Food Security – Mobilising funding and other resources

Context

Overview
Environmental factors causing/contributing to the needs and affecting the humanitarian activity

Today’s crises are usually so acute and overwhelming that the majority of resources are spent on responding to immediate life-saving needs, with insufficient resources focused on prevention, resilience, and recovery that can support communities in the longer term. Conditions after a disaster or emergency displacement do not usually allow for a full environmental impact assessment and immediate mitigation of negative environmental outcomes. Fundraising and mobilization of resources fall at the center of these decisions and are likely to impact other Nutrition decisions. The availability of funding, regardless of the source, will directly impact decisions regarding which materials will be used, what kind of items can be distributed, and what general services will be provided to affected populations. Moreover, consideration given to more environmentally-friendly materials and technical options is likely to impact a response’s final budget.

Experience shows that environmental projects are unlikely to receive dedicated funding from humanitarian aid budgets at this point in time. It, therefore, becomes all the more important that within sector responses, environmental impacts and vulnerabilities are clearly appraised, understood, and monitored by the humanitarian actors. This will help to ensure continued access to financing that is increasingly tied to environmental and social standards and accountability policies (e.g. Green Climate Fund, bilateral donors)

Implications
Gender, age, disability and HIV/AIDS implications

Environmental considerations related to resource and funding mobilization should be mindful of the needs and services of vulnerable groups, namely women, children, and disabled people.

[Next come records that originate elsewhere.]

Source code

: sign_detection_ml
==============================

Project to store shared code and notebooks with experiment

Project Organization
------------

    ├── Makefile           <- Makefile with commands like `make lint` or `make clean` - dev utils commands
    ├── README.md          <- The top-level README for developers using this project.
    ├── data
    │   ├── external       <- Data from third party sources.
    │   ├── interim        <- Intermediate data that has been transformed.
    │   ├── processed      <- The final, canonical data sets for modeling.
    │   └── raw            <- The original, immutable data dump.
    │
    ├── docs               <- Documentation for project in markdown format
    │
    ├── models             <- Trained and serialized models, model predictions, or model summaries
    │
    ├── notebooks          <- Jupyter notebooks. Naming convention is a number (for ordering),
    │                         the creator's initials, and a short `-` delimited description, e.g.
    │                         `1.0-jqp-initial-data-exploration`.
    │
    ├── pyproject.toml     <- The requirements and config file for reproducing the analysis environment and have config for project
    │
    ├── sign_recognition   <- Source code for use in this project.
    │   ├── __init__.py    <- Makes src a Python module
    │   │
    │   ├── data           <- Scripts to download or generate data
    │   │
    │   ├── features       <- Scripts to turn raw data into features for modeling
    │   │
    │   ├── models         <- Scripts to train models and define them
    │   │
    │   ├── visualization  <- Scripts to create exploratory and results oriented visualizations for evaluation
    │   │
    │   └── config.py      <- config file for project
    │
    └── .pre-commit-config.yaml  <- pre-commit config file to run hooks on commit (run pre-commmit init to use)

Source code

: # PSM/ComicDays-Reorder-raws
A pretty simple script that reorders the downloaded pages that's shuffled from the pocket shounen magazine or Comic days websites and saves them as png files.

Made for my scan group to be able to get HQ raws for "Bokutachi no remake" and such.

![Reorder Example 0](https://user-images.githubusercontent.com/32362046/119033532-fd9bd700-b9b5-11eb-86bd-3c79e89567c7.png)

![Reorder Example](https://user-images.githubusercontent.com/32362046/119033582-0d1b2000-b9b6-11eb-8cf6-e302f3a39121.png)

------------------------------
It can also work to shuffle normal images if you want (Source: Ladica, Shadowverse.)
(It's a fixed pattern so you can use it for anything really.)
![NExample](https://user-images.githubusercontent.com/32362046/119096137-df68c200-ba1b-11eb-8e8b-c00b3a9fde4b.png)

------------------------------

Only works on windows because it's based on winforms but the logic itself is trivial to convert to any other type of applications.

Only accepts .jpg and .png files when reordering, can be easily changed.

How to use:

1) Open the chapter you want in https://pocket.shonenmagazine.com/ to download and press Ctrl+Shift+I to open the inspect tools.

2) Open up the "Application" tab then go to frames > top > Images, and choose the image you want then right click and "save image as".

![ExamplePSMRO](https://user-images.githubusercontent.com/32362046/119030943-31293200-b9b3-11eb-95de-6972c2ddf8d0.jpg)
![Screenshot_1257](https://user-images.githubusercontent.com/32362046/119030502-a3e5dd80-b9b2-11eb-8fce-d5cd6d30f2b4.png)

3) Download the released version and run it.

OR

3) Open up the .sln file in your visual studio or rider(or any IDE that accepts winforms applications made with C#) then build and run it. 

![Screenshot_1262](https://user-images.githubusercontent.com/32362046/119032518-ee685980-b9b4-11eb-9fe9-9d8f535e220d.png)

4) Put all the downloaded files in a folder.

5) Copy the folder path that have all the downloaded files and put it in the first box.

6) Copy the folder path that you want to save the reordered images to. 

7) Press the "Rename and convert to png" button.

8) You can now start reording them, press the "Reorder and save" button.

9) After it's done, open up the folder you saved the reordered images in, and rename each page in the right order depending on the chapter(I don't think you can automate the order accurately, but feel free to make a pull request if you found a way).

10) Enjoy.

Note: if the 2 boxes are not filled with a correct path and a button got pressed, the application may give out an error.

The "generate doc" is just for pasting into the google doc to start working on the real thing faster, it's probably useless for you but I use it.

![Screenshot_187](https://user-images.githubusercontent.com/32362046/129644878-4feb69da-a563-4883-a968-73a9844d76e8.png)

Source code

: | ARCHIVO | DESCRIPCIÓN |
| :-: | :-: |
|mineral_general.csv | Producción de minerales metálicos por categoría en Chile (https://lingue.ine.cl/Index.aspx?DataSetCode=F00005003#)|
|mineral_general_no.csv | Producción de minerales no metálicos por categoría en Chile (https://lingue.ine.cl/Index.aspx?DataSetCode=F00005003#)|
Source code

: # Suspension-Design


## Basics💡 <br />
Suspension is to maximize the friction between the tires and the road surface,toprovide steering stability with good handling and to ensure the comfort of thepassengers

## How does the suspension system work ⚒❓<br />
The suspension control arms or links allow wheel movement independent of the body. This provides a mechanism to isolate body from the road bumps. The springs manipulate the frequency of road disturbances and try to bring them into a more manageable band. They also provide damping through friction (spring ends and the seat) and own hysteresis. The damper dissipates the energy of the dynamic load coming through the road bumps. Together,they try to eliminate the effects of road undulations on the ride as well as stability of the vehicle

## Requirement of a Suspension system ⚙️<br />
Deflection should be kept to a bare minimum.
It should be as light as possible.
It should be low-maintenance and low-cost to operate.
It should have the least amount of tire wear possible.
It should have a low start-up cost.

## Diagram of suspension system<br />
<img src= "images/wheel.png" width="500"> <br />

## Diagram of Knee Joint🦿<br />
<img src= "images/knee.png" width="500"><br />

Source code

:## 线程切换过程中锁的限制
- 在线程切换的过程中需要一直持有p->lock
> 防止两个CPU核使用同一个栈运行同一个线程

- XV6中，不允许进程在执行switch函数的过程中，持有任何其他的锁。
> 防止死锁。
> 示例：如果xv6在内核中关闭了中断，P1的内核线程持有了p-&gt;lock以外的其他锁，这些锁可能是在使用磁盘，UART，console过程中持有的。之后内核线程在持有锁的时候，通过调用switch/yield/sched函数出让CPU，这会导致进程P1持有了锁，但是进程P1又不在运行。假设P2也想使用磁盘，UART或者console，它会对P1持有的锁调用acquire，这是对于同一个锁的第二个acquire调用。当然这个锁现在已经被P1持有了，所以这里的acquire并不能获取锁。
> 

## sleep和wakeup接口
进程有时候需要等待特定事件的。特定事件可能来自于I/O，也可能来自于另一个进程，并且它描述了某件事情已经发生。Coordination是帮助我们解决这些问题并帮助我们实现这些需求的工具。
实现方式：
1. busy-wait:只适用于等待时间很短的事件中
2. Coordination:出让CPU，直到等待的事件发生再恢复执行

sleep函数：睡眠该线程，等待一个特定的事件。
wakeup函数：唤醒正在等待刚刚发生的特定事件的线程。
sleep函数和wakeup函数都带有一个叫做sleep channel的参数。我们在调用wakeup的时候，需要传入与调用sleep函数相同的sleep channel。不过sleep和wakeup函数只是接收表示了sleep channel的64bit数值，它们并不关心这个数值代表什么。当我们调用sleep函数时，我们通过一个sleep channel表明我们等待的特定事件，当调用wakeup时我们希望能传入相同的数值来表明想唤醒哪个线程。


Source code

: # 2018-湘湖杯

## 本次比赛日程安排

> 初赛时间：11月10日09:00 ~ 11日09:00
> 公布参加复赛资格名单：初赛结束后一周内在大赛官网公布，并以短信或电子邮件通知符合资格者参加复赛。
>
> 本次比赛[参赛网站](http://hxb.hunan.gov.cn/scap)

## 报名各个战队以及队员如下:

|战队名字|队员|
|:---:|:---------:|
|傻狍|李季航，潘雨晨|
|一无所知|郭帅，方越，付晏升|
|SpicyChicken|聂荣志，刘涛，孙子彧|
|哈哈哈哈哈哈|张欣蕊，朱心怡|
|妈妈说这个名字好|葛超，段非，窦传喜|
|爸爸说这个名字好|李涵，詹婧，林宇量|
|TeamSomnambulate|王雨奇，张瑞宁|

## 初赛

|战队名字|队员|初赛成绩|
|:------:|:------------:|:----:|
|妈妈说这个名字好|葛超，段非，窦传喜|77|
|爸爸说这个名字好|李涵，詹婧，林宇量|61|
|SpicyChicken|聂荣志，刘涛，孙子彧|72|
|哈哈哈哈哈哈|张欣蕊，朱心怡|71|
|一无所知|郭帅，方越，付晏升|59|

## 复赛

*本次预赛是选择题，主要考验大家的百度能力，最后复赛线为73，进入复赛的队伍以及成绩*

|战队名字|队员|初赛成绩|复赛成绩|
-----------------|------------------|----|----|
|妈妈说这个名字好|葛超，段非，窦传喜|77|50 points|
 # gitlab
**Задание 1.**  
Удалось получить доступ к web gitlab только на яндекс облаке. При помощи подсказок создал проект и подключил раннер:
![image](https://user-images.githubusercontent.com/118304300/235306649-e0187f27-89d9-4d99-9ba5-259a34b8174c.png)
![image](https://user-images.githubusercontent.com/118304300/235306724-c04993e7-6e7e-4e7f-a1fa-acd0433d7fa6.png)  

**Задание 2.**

Climate change and subsequent harm to water, land, locally available resources, and clean air impact women disproportionately, and as a result, they are likely to run out of resources and work less efficiently in adverse circumstances. Identifying the daily activities of the most vulnerable groups likely to suffer from environmental changes in the area of intervention, should enable the implementing actor to design-focused strategies to prevent and mitigate these impacts.

Impacts

Environmental impact categories

Air pollution
Soil pollution
Water pollution
Deforestation
Desertification
Eutrophication
Climate Change
Loss of biodiversity and ecosystems
Natural resource depletion
Soil erosion
Noise pollution
Visual Intrusion
Increased intensity of storms/hurricanes
Increased drought/flood

Summary of Impacts
Summary of potential environmental impacts
  • Competition to access funds restricts visibility of and funding for environmental sustainability
  • Food security projects can harm the environment or expose affected people to environmental risks
  • Air, water, soil pollution and creation of health risks
  • Harm to flora, fauna, and ecosystems
  • Unsustainable use of natural resources
  • Unsustainable transport and logistics practices
  • Unsustainable waste management practices
  • Lost opportunities to protect or strengthen environmental resilience
Impact detail
Detailed potential environmental impact information

The environment is not a core humanitarian sector and is often thought of as someone else’s responsibility. Donors are not yet fully focused on funding environmental sustainability. Food Security projects can therefore easily cause environmental harm or expose affected people to environmental risks if their assessment is not funded. If environmental sustainability is not adequately funded, the consequences are likely to be:

Competition to access funds restricts visibility of and funding for environmental sustainability. Priority is usually given to immediate life-saving activities, without the capacity to build resilience to future crises, including environmental factors.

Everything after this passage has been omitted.